08.05.2026
©Infinity Lens - stock.adobe.com
Right Answer, Wrong Reasoning - Is AI Thinking or Cheating?
MCML Research Insight – With Xinpeng Wang and Barbara Plank
Imagine a student solving a math problem. The steps look perfectly logical, neatly written, and convincing. But in reality, the student already knew the answer and simply worked backwards to justify it. Would you still trust the solution?
Key Insight
AI models can produce convincing reasoning while secretly relying on shortcuts that bypass the actual task.
When Reasoning Cannot Be Trusted
A similar phenomenon is emerging in modern AI systems. In their paper “Is It Thinking or Cheating? Detecting Implicit Reward Hacking by Measuring Reasoning Effort,” selected for an oral presentation at ICLR 2026, MCML Junior Member Xinpeng Wang, together with MCML PI Barbara Plank and collaborators from New York University (NYU), investigate how AI models can appear to reason correctly, while actually taking hidden shortcuts.

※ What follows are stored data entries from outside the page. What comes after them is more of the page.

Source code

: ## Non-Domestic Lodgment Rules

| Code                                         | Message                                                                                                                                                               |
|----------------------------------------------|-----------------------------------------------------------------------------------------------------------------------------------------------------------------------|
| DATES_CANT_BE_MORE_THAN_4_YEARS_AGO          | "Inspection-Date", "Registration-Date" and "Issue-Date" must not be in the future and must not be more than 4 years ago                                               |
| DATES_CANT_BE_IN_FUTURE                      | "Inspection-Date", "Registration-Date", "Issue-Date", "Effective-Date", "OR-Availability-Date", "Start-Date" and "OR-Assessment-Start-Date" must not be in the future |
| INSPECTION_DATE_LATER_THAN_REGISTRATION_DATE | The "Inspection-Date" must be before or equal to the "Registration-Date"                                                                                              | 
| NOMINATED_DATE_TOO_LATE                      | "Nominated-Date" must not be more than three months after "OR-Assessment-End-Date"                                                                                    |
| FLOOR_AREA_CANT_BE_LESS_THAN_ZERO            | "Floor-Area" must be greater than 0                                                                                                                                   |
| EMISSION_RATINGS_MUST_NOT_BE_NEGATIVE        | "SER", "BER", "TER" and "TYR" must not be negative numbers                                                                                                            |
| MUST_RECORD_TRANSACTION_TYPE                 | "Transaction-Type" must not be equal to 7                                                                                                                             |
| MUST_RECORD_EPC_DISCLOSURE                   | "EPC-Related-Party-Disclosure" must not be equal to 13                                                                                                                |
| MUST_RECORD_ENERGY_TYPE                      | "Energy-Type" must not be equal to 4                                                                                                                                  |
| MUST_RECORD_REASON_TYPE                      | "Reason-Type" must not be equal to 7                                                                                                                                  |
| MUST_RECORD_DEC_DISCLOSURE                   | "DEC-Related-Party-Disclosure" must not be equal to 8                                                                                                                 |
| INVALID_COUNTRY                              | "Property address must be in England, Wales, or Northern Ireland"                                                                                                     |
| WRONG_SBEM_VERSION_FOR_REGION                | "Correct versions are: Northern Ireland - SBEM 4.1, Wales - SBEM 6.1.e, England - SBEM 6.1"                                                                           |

Many modern AI systems generate step-by-step explanations of their reasoning. This is often seen as a sign of transparency.

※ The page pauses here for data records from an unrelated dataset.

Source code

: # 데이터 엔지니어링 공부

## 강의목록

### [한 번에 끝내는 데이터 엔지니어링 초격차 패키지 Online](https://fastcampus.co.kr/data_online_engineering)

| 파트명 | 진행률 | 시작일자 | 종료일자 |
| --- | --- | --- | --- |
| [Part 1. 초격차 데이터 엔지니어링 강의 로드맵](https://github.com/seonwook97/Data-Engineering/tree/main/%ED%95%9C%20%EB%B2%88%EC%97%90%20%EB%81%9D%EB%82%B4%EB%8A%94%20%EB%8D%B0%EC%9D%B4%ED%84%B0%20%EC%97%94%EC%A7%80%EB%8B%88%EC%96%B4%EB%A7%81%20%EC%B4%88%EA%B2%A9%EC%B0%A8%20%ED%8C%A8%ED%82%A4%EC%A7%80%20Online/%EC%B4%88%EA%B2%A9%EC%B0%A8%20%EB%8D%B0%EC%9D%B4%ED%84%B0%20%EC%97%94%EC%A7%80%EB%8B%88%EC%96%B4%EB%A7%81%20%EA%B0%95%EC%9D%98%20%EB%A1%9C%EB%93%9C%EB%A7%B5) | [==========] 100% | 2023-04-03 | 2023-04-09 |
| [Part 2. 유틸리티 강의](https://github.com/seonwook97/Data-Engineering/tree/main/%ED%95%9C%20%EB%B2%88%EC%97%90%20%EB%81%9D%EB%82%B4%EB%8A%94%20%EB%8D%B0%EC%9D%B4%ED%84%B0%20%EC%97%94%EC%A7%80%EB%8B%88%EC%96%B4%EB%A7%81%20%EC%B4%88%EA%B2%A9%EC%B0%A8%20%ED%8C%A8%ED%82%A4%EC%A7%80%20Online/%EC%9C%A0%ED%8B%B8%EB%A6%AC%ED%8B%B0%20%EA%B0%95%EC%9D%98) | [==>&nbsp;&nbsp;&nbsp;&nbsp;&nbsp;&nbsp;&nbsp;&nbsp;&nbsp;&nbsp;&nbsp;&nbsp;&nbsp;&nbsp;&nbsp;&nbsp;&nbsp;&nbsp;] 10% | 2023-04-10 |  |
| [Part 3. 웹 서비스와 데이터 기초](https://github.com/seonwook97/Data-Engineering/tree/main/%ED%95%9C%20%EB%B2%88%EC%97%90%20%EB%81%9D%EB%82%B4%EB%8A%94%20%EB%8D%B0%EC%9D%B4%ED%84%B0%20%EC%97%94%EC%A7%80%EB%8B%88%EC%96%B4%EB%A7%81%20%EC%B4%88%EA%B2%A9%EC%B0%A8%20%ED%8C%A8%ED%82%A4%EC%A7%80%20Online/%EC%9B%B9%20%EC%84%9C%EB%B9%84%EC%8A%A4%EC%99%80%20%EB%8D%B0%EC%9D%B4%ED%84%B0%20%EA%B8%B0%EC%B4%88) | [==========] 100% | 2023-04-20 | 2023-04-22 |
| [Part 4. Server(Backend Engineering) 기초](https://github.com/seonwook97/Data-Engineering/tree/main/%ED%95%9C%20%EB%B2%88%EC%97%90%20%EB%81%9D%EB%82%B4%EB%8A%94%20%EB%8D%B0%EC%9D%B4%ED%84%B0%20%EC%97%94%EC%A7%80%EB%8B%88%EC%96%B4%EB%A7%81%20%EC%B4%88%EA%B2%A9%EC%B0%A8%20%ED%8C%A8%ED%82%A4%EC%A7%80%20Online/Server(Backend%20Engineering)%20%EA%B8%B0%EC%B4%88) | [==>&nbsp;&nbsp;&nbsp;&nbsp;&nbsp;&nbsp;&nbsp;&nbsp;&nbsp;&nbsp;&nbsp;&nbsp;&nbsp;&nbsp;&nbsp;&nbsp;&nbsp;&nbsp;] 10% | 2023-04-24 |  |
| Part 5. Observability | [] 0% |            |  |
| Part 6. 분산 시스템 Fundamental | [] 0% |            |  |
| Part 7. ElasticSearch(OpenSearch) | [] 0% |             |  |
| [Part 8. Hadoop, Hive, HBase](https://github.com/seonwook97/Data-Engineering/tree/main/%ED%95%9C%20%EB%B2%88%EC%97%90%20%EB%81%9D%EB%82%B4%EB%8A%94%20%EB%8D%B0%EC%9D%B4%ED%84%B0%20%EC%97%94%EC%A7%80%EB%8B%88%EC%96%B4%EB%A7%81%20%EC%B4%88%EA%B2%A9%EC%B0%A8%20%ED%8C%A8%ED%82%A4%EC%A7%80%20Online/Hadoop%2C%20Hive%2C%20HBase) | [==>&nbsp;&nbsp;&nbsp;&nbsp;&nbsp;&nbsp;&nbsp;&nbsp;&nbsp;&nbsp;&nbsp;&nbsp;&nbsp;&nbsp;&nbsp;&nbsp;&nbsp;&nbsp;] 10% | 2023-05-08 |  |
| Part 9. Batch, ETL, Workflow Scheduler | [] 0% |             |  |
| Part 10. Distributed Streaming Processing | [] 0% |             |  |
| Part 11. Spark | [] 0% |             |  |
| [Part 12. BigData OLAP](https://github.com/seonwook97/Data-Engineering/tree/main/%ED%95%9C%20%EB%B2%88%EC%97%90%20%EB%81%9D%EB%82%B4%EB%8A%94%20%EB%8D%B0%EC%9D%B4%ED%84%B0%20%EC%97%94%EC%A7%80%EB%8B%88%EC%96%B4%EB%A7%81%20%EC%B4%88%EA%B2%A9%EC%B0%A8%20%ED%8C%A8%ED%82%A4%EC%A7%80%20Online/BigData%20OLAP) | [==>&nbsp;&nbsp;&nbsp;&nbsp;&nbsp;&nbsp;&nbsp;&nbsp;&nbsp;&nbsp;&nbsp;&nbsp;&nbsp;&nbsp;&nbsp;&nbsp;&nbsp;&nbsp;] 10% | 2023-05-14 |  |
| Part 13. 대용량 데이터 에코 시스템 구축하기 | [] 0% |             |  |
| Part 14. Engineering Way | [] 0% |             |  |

But these explanations are not always reliable. Models can exploit loopholes in how they are evaluated, achieving high scores without truly solving the problem. In such cases, the reasoning may look correct, even when it is not.
Big Question
How can we tell whether an AI system is genuinely reasoning or simply exploiting shortcuts?
The Problem of Hidden Shortcuts
This behavior is known as reward hacking. It occurs when a model learns to maximize a score by exploiting weaknesses in the evaluation setup rather than solving the intended task.
The most concerning cases are implicit:
- the answer appears correct
- the reasoning looks plausible
- the shortcut remains hidden
As highlighted in the paper, models can rely on subtle hints or flaws in the reward system while producing explanations that appear completely valid.
Core Idea
Shortcut behavior can be revealed by measuring how early a model can arrive at a correct answer.
Measuring Reasoning Effort
The proposed method TRACE (Truncated Reasoning AUC Evaluation), is based on a simple intuition: solving a problem properly requires effort, while taking a shortcut does not.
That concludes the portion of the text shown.